Arrêt réputé contradictoire rendu publiquemement par mise à disposition au greffe de la cour d’appel, les parties en ayant été préalablement avisées dans les conditions prévues à l’article 450 alinéa 2 du code de procédure civile,
Signé par Joëlle DOAT, présidente, et par Cécile NONIN, greffière, à laquelle la minute a été remise par le magistrat signataire.
* * * *
FAITS, PROCEDURE ET DEMANDES DES PARTIES
A la suite d’un démarchage à domicile, M. [T] [U] a commandé à la société Cogesun, selon contrat en date du 25 octobre 2011, la fourniture et la pose d’une centrale photovoltaïque, moyennant le prix de 25 000 euros toutes taxes comprises.

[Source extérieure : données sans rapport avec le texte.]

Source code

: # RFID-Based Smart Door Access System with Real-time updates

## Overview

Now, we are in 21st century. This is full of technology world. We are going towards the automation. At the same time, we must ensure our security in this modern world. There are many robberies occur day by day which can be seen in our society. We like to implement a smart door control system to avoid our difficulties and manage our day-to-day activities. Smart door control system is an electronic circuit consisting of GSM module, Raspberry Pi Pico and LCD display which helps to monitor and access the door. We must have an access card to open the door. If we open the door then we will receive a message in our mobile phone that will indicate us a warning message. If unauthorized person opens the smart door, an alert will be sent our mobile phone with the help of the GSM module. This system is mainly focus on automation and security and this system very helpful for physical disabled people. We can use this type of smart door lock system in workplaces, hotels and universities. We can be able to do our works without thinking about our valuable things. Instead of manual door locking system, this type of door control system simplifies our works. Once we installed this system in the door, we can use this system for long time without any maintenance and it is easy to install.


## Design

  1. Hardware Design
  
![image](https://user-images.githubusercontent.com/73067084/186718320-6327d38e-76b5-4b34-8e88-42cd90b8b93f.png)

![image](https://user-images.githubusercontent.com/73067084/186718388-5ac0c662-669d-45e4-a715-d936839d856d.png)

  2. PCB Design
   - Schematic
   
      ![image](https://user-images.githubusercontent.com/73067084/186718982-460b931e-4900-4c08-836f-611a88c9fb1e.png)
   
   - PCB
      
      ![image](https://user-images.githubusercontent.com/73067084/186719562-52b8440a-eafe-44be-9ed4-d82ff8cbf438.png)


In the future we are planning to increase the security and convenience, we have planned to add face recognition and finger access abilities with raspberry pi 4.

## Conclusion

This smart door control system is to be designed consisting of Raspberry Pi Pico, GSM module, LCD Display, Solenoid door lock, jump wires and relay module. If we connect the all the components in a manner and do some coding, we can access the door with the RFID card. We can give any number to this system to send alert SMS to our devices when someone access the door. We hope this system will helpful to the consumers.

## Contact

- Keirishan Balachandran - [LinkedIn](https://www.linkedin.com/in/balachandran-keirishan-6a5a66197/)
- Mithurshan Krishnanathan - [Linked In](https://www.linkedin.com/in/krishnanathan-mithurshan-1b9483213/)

Un contrat de crédit affecté d’un montant de 25 000 euros a été consenti à M. [U] par la société Sofemo le même jour, le prêt étant remboursable en 120 échéances mensuelles de 290,10 euros chacune, au taux de 5,51 % l’an.
Par actes d’huissier en date des 12 et 19 octobre 2022, M. [U] a fait assigner la société Alliance MJ, ès qualités de liquidateur judiciaire de la société Cogesun, et la société Cofidis venant aux droits de la société Cofemo devant le juge des contentieux de la protection du tribunal de proximité de Villeurbanne, pour s’entendre prononcer la nullité du contrat de vente et celle du contrat de prêt affecté.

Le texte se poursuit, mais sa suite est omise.